In the copy, include every record below exactly as it appears, but no pictures.

** Material supplied follows **

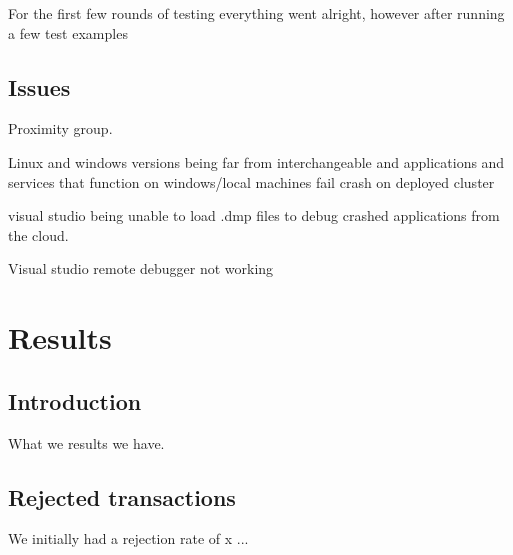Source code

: \documentclass[a4paper,10pt,titlepage]{report}
\begin{document}
For the first few rounds of testing everything went alright, however after running a few test examples 

    \subsection{Issues}
    Proximity group.

    Linux and windows versions being far from interchangeable and applications and services that function on windows/local machines fail crash on deployed cluster

    visual studio being unable to load .dmp files to debug crashed applications from the cloud.

    Visual studio remote debugger not working
%
%
%
%
%
%
%
%
%

%


    \section{Results}

    \subsection{Introduction}

    What we results we have.

    \subsection{Rejected transactions}
    We initially had a rejection rate of x
    ...
\end{document}
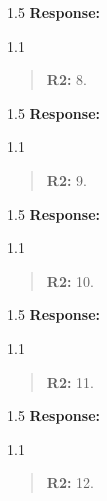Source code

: \documentclass[12pt,english]{article}
\newcommand{\rrquote}{1.1}
\newcommand{\rrxspc}{1.5}
\begin{document}
\begin{refsection}
        \begin{spacing}{\rrxspc}
           \textbf{Response:}  
    \end{spacing}

    \begin{spacing}{\rrquote}
        \begin{quotation}
        \textbf{R2: } 8. 
        \end{quotation}
        \end{spacing}
        
        \begin{spacing}{\rrxspc}
           \textbf{Response:}  
    \end{spacing}

    \begin{spacing}{\rrquote}
        \begin{quotation}
        \textbf{R2: } 9. 
        \end{quotation}
        \end{spacing}
        
        \begin{spacing}{\rrxspc}
           \textbf{Response:}  
    \end{spacing}

    \begin{spacing}{\rrquote}
        \begin{quotation}
        \textbf{R2: } 10. 
        \end{quotation}
        \end{spacing}
        
        \begin{spacing}{\rrxspc}
           \textbf{Response:}  
    \end{spacing}

    \begin{spacing}{\rrquote}
        \begin{quotation}
        \textbf{R2: } 11. 
        \end{quotation}
        \end{spacing}
        
        \begin{spacing}{\rrxspc}
           \textbf{Response:}  
    \end{spacing}

    \begin{spacing}{\rrquote}
        \begin{quotation}
        \textbf{R2: } 12. 
        \end{quotation}
        \end{spacing}
        

\end{refsection}
\end{document}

** End of Material supplied **

▸ Output below
Source code

: \documentclass[a4paper,10pt,titlepage]{report}
\begin{document}
For the first few rounds of testing everything went alright, however after running a few test examples 

    \subsection{Issues}
    Proximity group.

    Linux and windows versions being far from interchangeable and applications and services that function on windows/local machines fail crash on deployed cluster

    visual studio being unable to load .dmp files to debug crashed applications from the cloud.

    Visual studio remote debugger not working
%
%
%
%
%
%
%
%
%

%


    \section{Results}

    \subsection{Introduction}

    What we results we have.

    \subsection{Rejected transactions}
    We initially had a rejection rate of x
    ...
\end{document}
Source code

: \documentclass[12pt,english]{article}
\newcommand{\rrquote}{1.1}
\newcommand{\rrxspc}{1.5}
\begin{document}
\begin{refsection}
        \begin{spacing}{\rrxspc}
           \textbf{Response:}  
    \end{spacing}

    \begin{spacing}{\rrquote}
        \begin{quotation}
        \textbf{R2: } 8. 
        \end{quotation}
        \end{spacing}
        
        \begin{spacing}{\rrxspc}
           \textbf{Response:}  
    \end{spacing}

    \begin{spacing}{\rrquote}
        \begin{quotation}
        \textbf{R2: } 9. 
        \end{quotation}
        \end{spacing}
        
        \begin{spacing}{\rrxspc}
           \textbf{Response:}  
    \end{spacing}

    \begin{spacing}{\rrquote}
        \begin{quotation}
        \textbf{R2: } 10. 
        \end{quotation}
        \end{spacing}
        
        \begin{spacing}{\rrxspc}
           \textbf{Response:}  
    \end{spacing}

    \begin{spacing}{\rrquote}
        \begin{quotation}
        \textbf{R2: } 11. 
        \end{quotation}
        \end{spacing}
        
        \begin{spacing}{\rrxspc}
           \textbf{Response:}  
    \end{spacing}

    \begin{spacing}{\rrquote}
        \begin{quotation}
        \textbf{R2: } 12. 
        \end{quotation}
        \end{spacing}
        

\end{refsection}
\end{document}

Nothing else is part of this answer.